* **Exercise description**
Apart from the pictures, write out all the records exactly.
Data in this exercise START
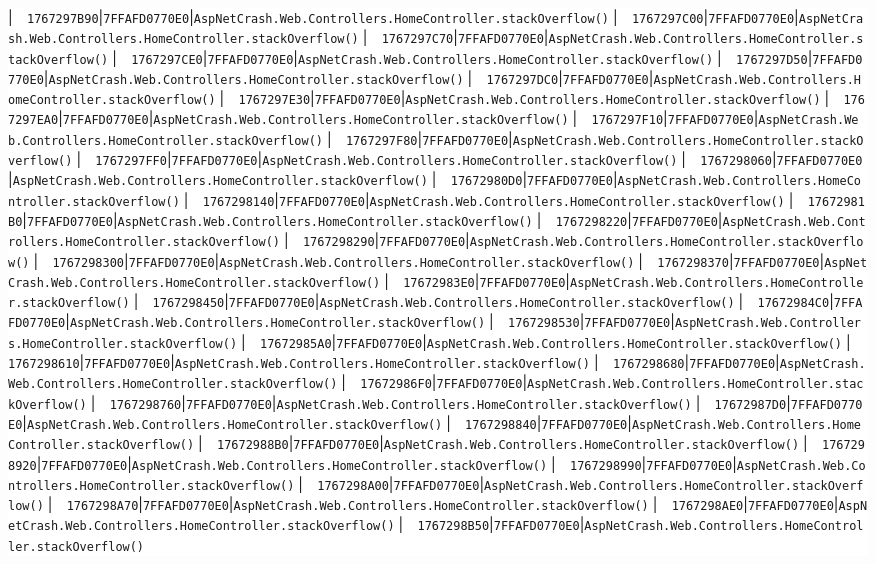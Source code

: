 |``  1767297B90``|``7FFAFD0770E0``|``AspNetCrash.Web.Controllers.HomeController.stackOverflow()``
|``  1767297C00``|``7FFAFD0770E0``|``AspNetCrash.Web.Controllers.HomeController.stackOverflow()``
|``  1767297C70``|``7FFAFD0770E0``|``AspNetCrash.Web.Controllers.HomeController.stackOverflow()``
|``  1767297CE0``|``7FFAFD0770E0``|``AspNetCrash.Web.Controllers.HomeController.stackOverflow()``
|``  1767297D50``|``7FFAFD0770E0``|``AspNetCrash.Web.Controllers.HomeController.stackOverflow()``
|``  1767297DC0``|``7FFAFD0770E0``|``AspNetCrash.Web.Controllers.HomeController.stackOverflow()``
|``  1767297E30``|``7FFAFD0770E0``|``AspNetCrash.Web.Controllers.HomeController.stackOverflow()``
|``  1767297EA0``|``7FFAFD0770E0``|``AspNetCrash.Web.Controllers.HomeController.stackOverflow()``
|``  1767297F10``|``7FFAFD0770E0``|``AspNetCrash.Web.Controllers.HomeController.stackOverflow()``
|``  1767297F80``|``7FFAFD0770E0``|``AspNetCrash.Web.Controllers.HomeController.stackOverflow()``
|``  1767297FF0``|``7FFAFD0770E0``|``AspNetCrash.Web.Controllers.HomeController.stackOverflow()``
|``  1767298060``|``7FFAFD0770E0``|``AspNetCrash.Web.Controllers.HomeController.stackOverflow()``
|``  17672980D0``|``7FFAFD0770E0``|``AspNetCrash.Web.Controllers.HomeController.stackOverflow()``
|``  1767298140``|``7FFAFD0770E0``|``AspNetCrash.Web.Controllers.HomeController.stackOverflow()``
|``  17672981B0``|``7FFAFD0770E0``|``AspNetCrash.Web.Controllers.HomeController.stackOverflow()``
|``  1767298220``|``7FFAFD0770E0``|``AspNetCrash.Web.Controllers.HomeController.stackOverflow()``
|``  1767298290``|``7FFAFD0770E0``|``AspNetCrash.Web.Controllers.HomeController.stackOverflow()``
|``  1767298300``|``7FFAFD0770E0``|``AspNetCrash.Web.Controllers.HomeController.stackOverflow()``
|``  1767298370``|``7FFAFD0770E0``|``AspNetCrash.Web.Controllers.HomeController.stackOverflow()``
|``  17672983E0``|``7FFAFD0770E0``|``AspNetCrash.Web.Controllers.HomeController.stackOverflow()``
|``  1767298450``|``7FFAFD0770E0``|``AspNetCrash.Web.Controllers.HomeController.stackOverflow()``
|``  17672984C0``|``7FFAFD0770E0``|``AspNetCrash.Web.Controllers.HomeController.stackOverflow()``
|``  1767298530``|``7FFAFD0770E0``|``AspNetCrash.Web.Controllers.HomeController.stackOverflow()``
|``  17672985A0``|``7FFAFD0770E0``|``AspNetCrash.Web.Controllers.HomeController.stackOverflow()``
|``  1767298610``|``7FFAFD0770E0``|``AspNetCrash.Web.Controllers.HomeController.stackOverflow()``
|``  1767298680``|``7FFAFD0770E0``|``AspNetCrash.Web.Controllers.HomeController.stackOverflow()``
|``  17672986F0``|``7FFAFD0770E0``|``AspNetCrash.Web.Controllers.HomeController.stackOverflow()``
|``  1767298760``|``7FFAFD0770E0``|``AspNetCrash.Web.Controllers.HomeController.stackOverflow()``
|``  17672987D0``|``7FFAFD0770E0``|``AspNetCrash.Web.Controllers.HomeController.stackOverflow()``
|``  1767298840``|``7FFAFD0770E0``|``AspNetCrash.Web.Controllers.HomeController.stackOverflow()``
|``  17672988B0``|``7FFAFD0770E0``|``AspNetCrash.Web.Controllers.HomeController.stackOverflow()``
|``  1767298920``|``7FFAFD0770E0``|``AspNetCrash.Web.Controllers.HomeController.stackOverflow()``
|``  1767298990``|``7FFAFD0770E0``|``AspNetCrash.Web.Controllers.HomeController.stackOverflow()``
|``  1767298A00``|``7FFAFD0770E0``|``AspNetCrash.Web.Controllers.HomeController.stackOverflow()``
|``  1767298A70``|``7FFAFD0770E0``|``AspNetCrash.Web.Controllers.HomeController.stackOverflow()``
|``  1767298AE0``|``7FFAFD0770E0``|``AspNetCrash.Web.Controllers.HomeController.stackOverflow()``
|``  1767298B50``|``7FFAFD0770E0``|``AspNetCrash.Web.Controllers.HomeController.stackOverflow()``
Data in this exercise END
* **Solved problem**
Source code

: |``  1767297B90``|``7FFAFD0770E0``|``AspNetCrash.Web.Controllers.HomeController.stackOverflow()``
|``  1767297C00``|``7FFAFD0770E0``|``AspNetCrash.Web.Controllers.HomeController.stackOverflow()``
|``  1767297C70``|``7FFAFD0770E0``|``AspNetCrash.Web.Controllers.HomeController.stackOverflow()``
|``  1767297CE0``|``7FFAFD0770E0``|``AspNetCrash.Web.Controllers.HomeController.stackOverflow()``
|``  1767297D50``|``7FFAFD0770E0``|``AspNetCrash.Web.Controllers.HomeController.stackOverflow()``
|``  1767297DC0``|``7FFAFD0770E0``|``AspNetCrash.Web.Controllers.HomeController.stackOverflow()``
|``  1767297E30``|``7FFAFD0770E0``|``AspNetCrash.Web.Controllers.HomeController.stackOverflow()``
|``  1767297EA0``|``7FFAFD0770E0``|``AspNetCrash.Web.Controllers.HomeController.stackOverflow()``
|``  1767297F10``|``7FFAFD0770E0``|``AspNetCrash.Web.Controllers.HomeController.stackOverflow()``
|``  1767297F80``|``7FFAFD0770E0``|``AspNetCrash.Web.Controllers.HomeController.stackOverflow()``
|``  1767297FF0``|``7FFAFD0770E0``|``AspNetCrash.Web.Controllers.HomeController.stackOverflow()``
|``  1767298060``|``7FFAFD0770E0``|``AspNetCrash.Web.Controllers.HomeController.stackOverflow()``
|``  17672980D0``|``7FFAFD0770E0``|``AspNetCrash.Web.Controllers.HomeController.stackOverflow()``
|``  1767298140``|``7FFAFD0770E0``|``AspNetCrash.Web.Controllers.HomeController.stackOverflow()``
|``  17672981B0``|``7FFAFD0770E0``|``AspNetCrash.Web.Controllers.HomeController.stackOverflow()``
|``  1767298220``|``7FFAFD0770E0``|``AspNetCrash.Web.Controllers.HomeController.stackOverflow()``
|``  1767298290``|``7FFAFD0770E0``|``AspNetCrash.Web.Controllers.HomeController.stackOverflow()``
|``  1767298300``|``7FFAFD0770E0``|``AspNetCrash.Web.Controllers.HomeController.stackOverflow()``
|``  1767298370``|``7FFAFD0770E0``|``AspNetCrash.Web.Controllers.HomeController.stackOverflow()``
|``  17672983E0``|``7FFAFD0770E0``|``AspNetCrash.Web.Controllers.HomeController.stackOverflow()``
|``  1767298450``|``7FFAFD0770E0``|``AspNetCrash.Web.Controllers.HomeController.stackOverflow()``
|``  17672984C0``|``7FFAFD0770E0``|``AspNetCrash.Web.Controllers.HomeController.stackOverflow()``
|``  1767298530``|``7FFAFD0770E0``|``AspNetCrash.Web.Controllers.HomeController.stackOverflow()``
|``  17672985A0``|``7FFAFD0770E0``|``AspNetCrash.Web.Controllers.HomeController.stackOverflow()``
|``  1767298610``|``7FFAFD0770E0``|``AspNetCrash.Web.Controllers.HomeController.stackOverflow()``
|``  1767298680``|``7FFAFD0770E0``|``AspNetCrash.Web.Controllers.HomeController.stackOverflow()``
|``  17672986F0``|``7FFAFD0770E0``|``AspNetCrash.Web.Controllers.HomeController.stackOverflow()``
|``  1767298760``|``7FFAFD0770E0``|``AspNetCrash.Web.Controllers.HomeController.stackOverflow()``
|``  17672987D0``|``7FFAFD0770E0``|``AspNetCrash.Web.Controllers.HomeController.stackOverflow()``
|``  1767298840``|``7FFAFD0770E0``|``AspNetCrash.Web.Controllers.HomeController.stackOverflow()``
|``  17672988B0``|``7FFAFD0770E0``|``AspNetCrash.Web.Controllers.HomeController.stackOverflow()``
|``  1767298920``|``7FFAFD0770E0``|``AspNetCrash.Web.Controllers.HomeController.stackOverflow()``
|``  1767298990``|``7FFAFD0770E0``|``AspNetCrash.Web.Controllers.HomeController.stackOverflow()``
|``  1767298A00``|``7FFAFD0770E0``|``AspNetCrash.Web.Controllers.HomeController.stackOverflow()``
|``  1767298A70``|``7FFAFD0770E0``|``AspNetCrash.Web.Controllers.HomeController.stackOverflow()``
|``  1767298AE0``|``7FFAFD0770E0``|``AspNetCrash.Web.Controllers.HomeController.stackOverflow()``
|``  1767298B50``|``7FFAFD0770E0``|``AspNetCrash.Web.Controllers.HomeController.stackOverflow()``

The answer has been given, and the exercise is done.